WESTBURY, N.Y.--(BUSINESS WIRE)--Vasomedical, Inc. (“Vasomedical”) (OTC: VASO.PK), a leader in the manufacture and sale of devices for the non-invasive treatment and management of cardiovascular diseases as well as a leader in the sale of diagnostic imaging products through its wholly-owned subsidiary, VasoHealthcare, announced today that its newly formed subsidiary, Vasomedical Global, has successfully completed the purchase of all outstanding stock of privately held Fast Growth Enterprises Limited, a British Virgin Islands company that owns Life Enhancement Technology Limited (“LET”) and Biox Instruments Co. Ltd. (“Biox”), as per the stock purchase agreement reported on August 23, 2011. The consideration of this acquisition includes a cash payment of $1 million as well as the issuance of up to 7.4 million restricted shares of the Company’s common stock, part of which is performance based, and warrants.
LET, based in Foshan, Guangdong, China, has been Vasomedical’s supplier for its proprietary Enhanced External Counterpulsation (EECP®) systems, including certain Lumenair systems and all AngioNew® systems. Biox, a leading developer and manufacturer of ambulatory monitoring devices in China, is located in Wuxi, Jiangsu, China, and has been Vasomedical’s partner on the BIOX series ECG Holter recorder and analysis software as well as ambulatory blood pressure monitoring systems. Vasomedical has obtained FDA clearance to market these products in the United States. The completion of this transaction demonstrates the Company’s commitment to implementing its global growth strategy by strengthening its manufacturing, distribution and technology base to prepare for an anticipated increase in demand for its EECP® therapy systems and BIOX series products, as well as expanding its footprint in the worldwide medical device market. The consolidation of the businesses of the acquired entities into Vasomedical is expected to improve revenues, gross margin and profitability of the Company’s equipment segment.
Dr. Jun Ma, President and CEO of Vasomedical reiterated his prior comments issued in the August 23rd, 2011 release, stating, “The completion of this accretive acquisition is an important step of our global strategy. The consolidation of resources and vertical integration of our businesses situates Vasomedical well in the rapidly changing and challenging medical marketplace to realize its vision to be a global leader.”
Vasomedical, Inc. is engaged in designing, manufacturing, marketing and supporting EECP® external counterpulsation systems based on the Company's proprietary technology. EECP® therapy is a non-invasive, outpatient therapy for the treatment of cardiovascular diseases and is currently indicated for use in cases of angina, cardiogenic shock, acute myocardial infarction and congestive heart failure. The Company provides hospitals, clinics and private practices with EECP® equipment, treatment guidance and a staff training and maintenance program designed to provide optimal patient outcomes. The Company also provides other noninvasive medical equipment including Holter monitors and ambulatory blood pressure monitors.

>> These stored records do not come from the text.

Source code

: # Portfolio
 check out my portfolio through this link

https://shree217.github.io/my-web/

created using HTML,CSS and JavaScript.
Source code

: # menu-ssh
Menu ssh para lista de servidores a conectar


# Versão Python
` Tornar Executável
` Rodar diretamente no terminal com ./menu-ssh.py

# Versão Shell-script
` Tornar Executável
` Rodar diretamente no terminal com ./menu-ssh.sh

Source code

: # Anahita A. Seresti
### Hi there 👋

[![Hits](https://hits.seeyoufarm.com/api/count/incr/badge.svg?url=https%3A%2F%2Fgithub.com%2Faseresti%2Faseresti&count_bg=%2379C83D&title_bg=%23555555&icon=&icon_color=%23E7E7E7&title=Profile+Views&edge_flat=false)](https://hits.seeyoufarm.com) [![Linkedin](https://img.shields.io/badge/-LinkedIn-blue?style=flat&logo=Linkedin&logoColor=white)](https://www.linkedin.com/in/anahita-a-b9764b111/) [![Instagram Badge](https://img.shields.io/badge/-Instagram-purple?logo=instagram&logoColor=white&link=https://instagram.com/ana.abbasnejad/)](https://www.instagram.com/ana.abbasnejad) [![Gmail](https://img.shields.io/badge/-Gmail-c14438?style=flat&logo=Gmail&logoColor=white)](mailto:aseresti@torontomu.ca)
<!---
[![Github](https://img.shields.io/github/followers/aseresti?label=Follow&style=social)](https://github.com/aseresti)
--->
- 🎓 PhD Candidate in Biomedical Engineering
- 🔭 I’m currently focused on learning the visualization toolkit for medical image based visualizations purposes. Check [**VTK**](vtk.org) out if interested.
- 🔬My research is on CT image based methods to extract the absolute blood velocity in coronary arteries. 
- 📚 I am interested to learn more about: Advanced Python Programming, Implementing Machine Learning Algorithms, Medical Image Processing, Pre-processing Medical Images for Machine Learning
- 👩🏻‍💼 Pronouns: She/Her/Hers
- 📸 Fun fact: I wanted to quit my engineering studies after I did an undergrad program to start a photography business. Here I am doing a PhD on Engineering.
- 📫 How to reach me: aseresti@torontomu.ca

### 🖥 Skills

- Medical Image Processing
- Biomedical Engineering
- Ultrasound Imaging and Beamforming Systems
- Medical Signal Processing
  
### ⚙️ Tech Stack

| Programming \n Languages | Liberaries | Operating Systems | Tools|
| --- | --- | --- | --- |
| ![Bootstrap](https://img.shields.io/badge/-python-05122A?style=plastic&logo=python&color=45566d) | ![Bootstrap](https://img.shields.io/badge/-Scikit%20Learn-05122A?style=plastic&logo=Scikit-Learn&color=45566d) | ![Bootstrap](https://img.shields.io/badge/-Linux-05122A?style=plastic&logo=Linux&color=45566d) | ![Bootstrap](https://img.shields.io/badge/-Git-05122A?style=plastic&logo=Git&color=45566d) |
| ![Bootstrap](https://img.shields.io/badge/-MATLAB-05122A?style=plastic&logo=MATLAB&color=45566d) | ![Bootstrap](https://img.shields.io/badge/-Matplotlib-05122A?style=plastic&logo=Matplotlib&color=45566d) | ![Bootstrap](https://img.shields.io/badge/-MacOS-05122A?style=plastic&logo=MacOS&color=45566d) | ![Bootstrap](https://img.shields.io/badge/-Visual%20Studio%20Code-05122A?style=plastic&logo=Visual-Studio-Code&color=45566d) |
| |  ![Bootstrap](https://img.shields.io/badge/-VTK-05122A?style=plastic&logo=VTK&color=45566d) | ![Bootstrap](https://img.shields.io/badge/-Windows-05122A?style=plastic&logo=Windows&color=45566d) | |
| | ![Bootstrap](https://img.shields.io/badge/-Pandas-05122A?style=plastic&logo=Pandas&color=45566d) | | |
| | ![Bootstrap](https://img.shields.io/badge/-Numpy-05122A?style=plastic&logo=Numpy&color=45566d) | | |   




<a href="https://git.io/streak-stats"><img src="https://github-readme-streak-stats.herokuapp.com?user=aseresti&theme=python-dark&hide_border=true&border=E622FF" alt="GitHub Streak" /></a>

Vaso Diagnostics d/b/a VasoHealthcare, a wholly owned subsidiary of Vasomedical, Inc., is a professional sales representation organization offering vendors of medical devices an alternative third party sales channel. Through an agreement with GE Healthcare, it is currently engaged as an exclusive sales representative for certain GE Healthcare products. Additional information is available on the Company's website at www.vasomedical.com.

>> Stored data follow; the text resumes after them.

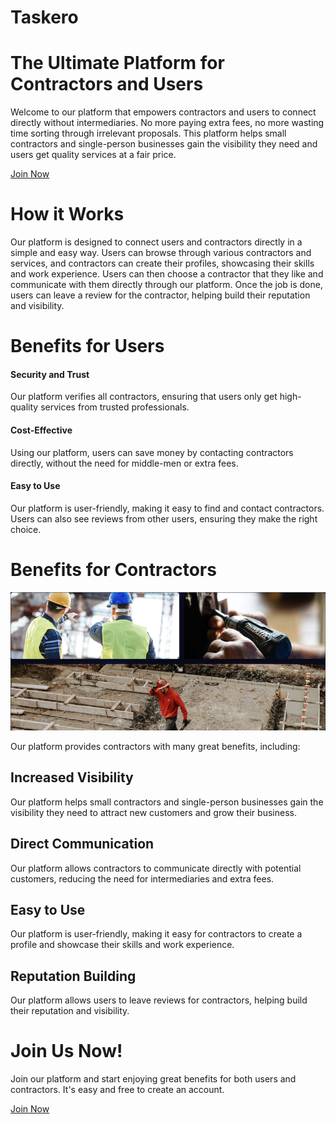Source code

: # Taskero

The Ultimate Platform for Contractors and Users
===============================================

Welcome to our platform that empowers contractors and users to connect directly without intermediaries. No more paying extra fees, no more wasting time sorting through irrelevant proposals. This platform helps small contractors and single-person businesses gain the visibility they need and users get quality services at a fair price.

<!-- TBD -->
[Join Now](http://www.taskero.com/signup)

How it Works
============

Our platform is designed to connect users and contractors directly in a simple and easy way. Users can browse through various contractors and services, and contractors can create their profiles, showcasing their skills and work experience. Users can then choose a contractor that they like and communicate with them directly through our platform. Once the job is done, users can leave a review for the contractor, helping build their reputation and visibility.

Benefits for Users
==================

#### Security and Trust

Our platform verifies all contractors, ensuring that users only get high-quality services from trusted professionals.

#### Cost-Effective

Using our platform, users can save money by contacting contractors directly, without the need for middle-men or extra fees.

#### Easy to Use

Our platform is user-friendly, making it easy to find and contact contractors. Users can also see reviews from other users, ensuring they make the right choice.

Benefits for Contractors
========================

![](https://github.com/taskero/.github/blob/main/profile/assets/collage.png)

Our platform provides contractors with many great benefits, including:

## Increased Visibility

Our platform helps small contractors and single-person businesses gain the visibility they need to attract new customers and grow their business.

## Direct Communication

Our platform allows contractors to communicate directly with potential customers, reducing the need for intermediaries and extra fees.

## Easy to Use

Our platform is user-friendly, making it easy for contractors to create a profile and showcase their skills and work experience.

## Reputation Building

Our platform allows users to leave reviews for contractors, helping build their reputation and visibility.

Join Us Now!
============

Join our platform and start enjoying great benefits for both users and contractors. It's easy and free to create an account.

<!-- TBD -->
[Join Now](http://www.taskero.com/signup)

Except for historical information contained in this release, the matters discussed are forward-looking statements that involve risks and uncertainties. When used in this release, words such as “anticipates”, “believes”, “could”, “estimates”, “expects”, “may”, “plans”, “potential” and “intends” and similar expressions, as they relate to the Company or its management, identify forward-looking statements. Such forward-looking statements are based on the beliefs of the Company’s management, as well as assumptions made by and information currently available to the Company’s management. Among the factors that could cause actual results to differ materially are the following: the effect of business and economic conditions; the effect of the dramatic changes taking place in the healthcare environment; the impact of competitive procedures and products and their pricing; medical insurance reimbursement policies; unexpected manufacturing or supplier problems; unforeseen difficulties and delays in the conduct of clinical trials and other product development programs; the actions of regulatory authorities and third-party payers in the United States and overseas; uncertainties about the acceptance of a novel therapeutic modality by the medical community; continuation of the GEHC agreement; and the risk factors reported from time to time in the Company’s SEC reports. The Company undertakes no obligation to update forward-looking statements as a result of future events or developments.